Expanding on a comment
Jay Caruso’s "So Now Transparency is A Bad Thing" really resonated, so much so that I wrote a comment that was entirely too long and I trimmed it down to two paragraphs. I expand upon it here:
Having worked as a school teacher and administrator, as well as being a parent, it my experience that teachers and schools are highly resistant to transparency. I am sympathetic in that being observed often alters your behavior in unnatural ways, and being second-guessed by people with little knowledge of the subject area doubles your work teaching both the students and the grown-ups. And unfortunately some of the people who want to come see your class are the "frequent flyers" at the local town council and planning meetings that make those meetings such a joy to attend and a model of efficiency. Working a hard delivery time-table in 40 minute blocks when you are already managing a classroom of mixed capability and temperament students isn’t made simpler by a heckler your own age. It’s like stand-up comedy without the laughter or the beer after the show.
That being said, teachers are not the parents of the children in the class, and it is not their role to decide how children should be raised. A doctor who unilaterally gave your child a medical treatment over your objection and without the concurrence of a judge would find herself fired and likely stripped of her license to practice. The various arguments I have heard about how "public schools are for what our society decides children should learn" are handwaving at best, and a totalistic impulse at worst. The lack of transparency in the execution of education is not essential to its objective, and don't even serve the "society" argument -- teaching doesn't require secrecy to be successful.
There is a better argument for privacy, in that as a teacher there were many things I was not going to share with parents. I often got questions from students or parents about other students, and I was simply not going to share most of what I knew. As a teacher you (one hopes) know your students’ strengths and weaknesses and those are only to be shared with the student’s own parents, other teachers who have a reason to know, or learning specialists. You know their interests, some of which they don’t want their parents to know about — these are more touchy since they impinge on the parental relationship but also your trust relationship with the student, the creation and maintenance of which is importance for educational success. None of these are a matter for idle gossip or unnecessary disclosure, which I would argue is what privacy is about.
Secrecy is not this. Knowledge that is private doesn’t lose its importance by disclosure. Privacy is about keeping the choice of who gets to know certain things about you. Loss of privacy creates the possibility of injury, or damages a relationship, or lets people know things about you would prefer they don’t — but all of this is largely about emotional pain. Secrecy is about hiding knowledge. Loss of secrecy loses battles, prevents the execution of plans, or puts you in jail for embezzlement. Hiding cheating from your partner is about secrecy, not talking about your cheating to your therapist is just setting you back (and being a jerk, of course).
If that is correct, then keeping education hidden from parents is about ensuring that the plans of the educators are out of parental control. There is already enough of this in that most parents are not in a position to spend their days analyzing the curriculum of their child’s school (let alone grilling endlessly them each day to see how closely the teacher stuck to the prescribed instruction), and certainly a single parent working multiple jobs simply doesn’t have the time. Additionally, much of instruction labeled as “standards” (such as Next Generation Science Standards or Common Core) is written in specialist language and requires more than a small amount of study to decipher, so much so that there are extensive and expensive interpretation and implementation guides (in additional to teacher-teachers and consultants) that schools use to adopt these approaches, little of which is accessible to parents.

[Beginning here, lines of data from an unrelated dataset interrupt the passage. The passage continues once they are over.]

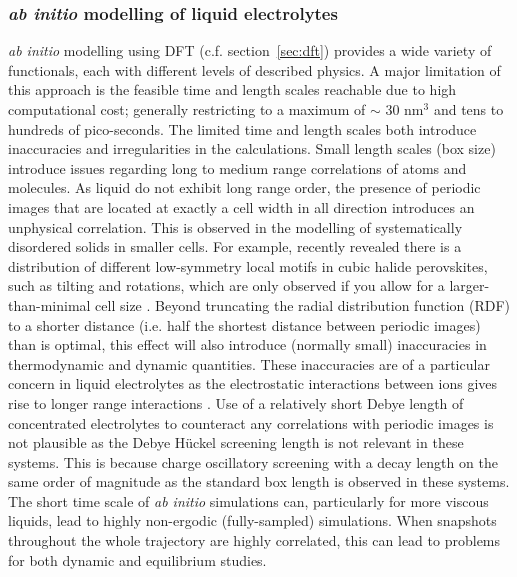 \documentclass[../main.tex]{subfiles}
\begin{document}
\subsubsection{\textit{ab initio} modelling of liquid electrolytes}
\textit{ab initio} modelling using DFT (c.f. section~\ref{sec:dft}) provides a wide variety of functionals, each with different levels of described physics. A major limitation of this approach is the feasible time and length scales reachable due to high computational cost; generally restricting to a maximum of $\sim$ 30 nm$^3$ and tens to hundreds of pico-seconds. The limited time and length scales both introduce inaccuracies and irregularities in the calculations. Small length scales (box size) introduce issues regarding long to medium range correlations of atoms and molecules. As liquid do not exhibit long range order, the presence of periodic images that are located at exactly a cell width in all direction introduces an unphysical correlation. This is observed in the modelling of systematically disordered solids in smaller cells\cite{Morgan_2011}. For example, \citeauthor{Zhao_2020} recently revealed there is a distribution of different low-symmetry local motifs in cubic halide perovskites, such as tilting and rotations, which are only observed if you allow for a larger-than-minimal cell size \cite{Zhao_2020}. Beyond truncating the radial distribution function (RDF) to a shorter distance (i.e. half the shortest distance between periodic images) than is optimal, this effect will also introduce (normally small) inaccuracies in thermodynamic and dynamic quantities\cite{Binder2009book, yeh_system-size_2004,botan_diffusion_2015,horbach_finite_1996}. These inaccuracies are of a particular concern in liquid electrolytes as the electrostatic interactions between ions gives rise to longer range interactions \cite{coles_correlation_2020}. Use of a relatively short Debye length of concentrated electrolytes to counteract any correlations with periodic images is not plausible as the Debye H\"{u}ckel screening length is not relevant in these systems. This is because charge oscillatory screening with a decay length on the same order of magnitude as the standard box length is observed in these systems\cite{coles_correlation_2020}. The short time scale of \textit{ab initio} simulations can, particularly for more viscous liquids, lead to highly non-ergodic (fully-sampled) simulations. When snapshots throughout the whole trajectory are highly correlated\cite{frenkel_understanding_2002}, this can lead to problems for both dynamic and equilibrium studies. 
\end{document}
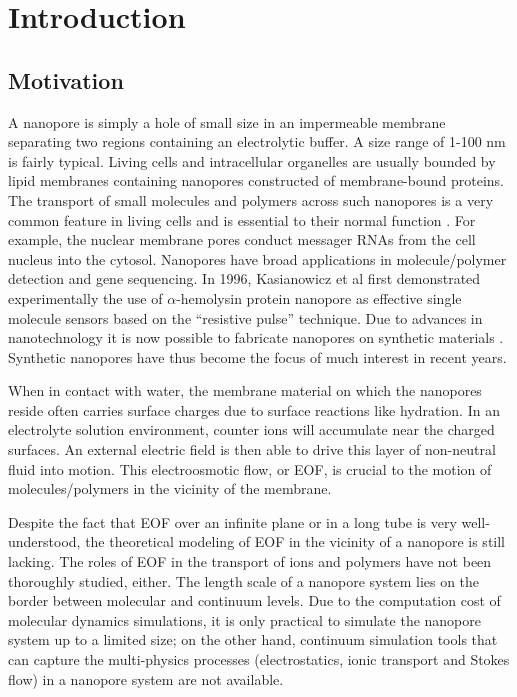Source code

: \chapter{Introduction}\label{chpt:intro}
\section{Motivation}
\label{sec:intro-motiv}
A nanopore is simply a hole of small size in an impermeable membrane separating two regions containing an electrolytic buffer. A size range of 1-100 nm is fairly typical. Living cells and intracellular organelles are usually bounded by lipid membranes containing nanopores constructed of membrane-bound proteins. The transport of small molecules and polymers across such nanopores is a very common feature in living cells and is essential to their normal function \cite{Alberts,Pfanner_90,Matouschek,Martin,Kunkele}. For example, the nuclear membrane pores conduct messager RNAs from the cell nucleus into the cytosol. Nanopores have broad applications in molecule\//polymer detection and gene sequencing. In 1996,  Kasianowicz \cite{Kasianowicz1996} et al first demonstrated experimentally the use of $\alpha$-hemolysin protein  nanopore as effective single molecule sensors based on the ``resistive pulse'' technique. Due to advances in nanotechnology it is now possible to fabricate nanopores on synthetic materials \cite{li_nat_mat03,storm_physRevE05,storm_nanolett05,dekker_nano_lett06,bayley_nanotechnology_2010,Garaj2010,Schneider2010,Merchant2010} . Synthetic nanopores have thus become the focus of much interest in recent years.

When in contact with water, the membrane material on which the nanopores reside often carries surface charges due to surface reactions like hydration. In an electrolyte solution environment, counter ions will accumulate near the charged surfaces. An external electric field is then able to drive this layer of non-neutral fluid into motion. This electroosmotic flow, or EOF, is crucial to the motion of molecules\//polymers in the vicinity of the membrane. 

Despite the fact that EOF over an infinite plane or in a long tube is very well-understood, the theoretical modeling of EOF in the vicinity of a nanopore is still lacking. The roles of EOF in the transport of ions and polymers have not been thoroughly studied, either. The length scale of a nanopore system lies on the border between molecular and continuum levels. Due to the computation cost of molecular dynamics simulations, it is only practical to simulate the nanopore system up to a limited size; on the other hand, continuum simulation tools that can capture the multi-physics processes (electrostatics, ionic transport and Stokes flow) in a nanopore system are not available.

I can’t speak to schools where I have not taught, that my children have not attended, or whose staff I have not spoken with, but from what I know schools seem to be happy with the one or two “open house” and/or curriculum nights a year, in which the teacher goes over their teaching plan for the year at about the same speed that the flight attendants go over the safety cards in the seat back pocket, and to the same level of detail. Admittedly it isn’t your life at stake, nor really for most your child’s future, but I somehow suspect that actually evacuating a crashed airplane will turn out to bear as much resemblance to that ignored PA announcement as a school year’s worth of instruction to what I have talked about in my few minutes with my slide deck.
So this seeming lack of interest from parents, from a process that is both discourages interest and suppresses any in-depth discussions (ever been at an effective company-wide meeting?) helps coddle the idea that the experts must be in control. These experts are of the same frame of mind that developed a standard social studies and history curriculum that taught about benign rule by white Protestants over the primitive African, Asian, and Catholic Europeans. Or the more “progressive” ones that teach “capitalism bad” (got your COVID shots?), that English Puritans fled not away from religious persecution but to create a land in which they would be free to all own happy slaves, or to glorify Aztec death cults and anti-semitism, er, anti-Zionism.
As always, I don’t have an answer to this one, but I really suspect that that people at The Institute of Expertology are on to something.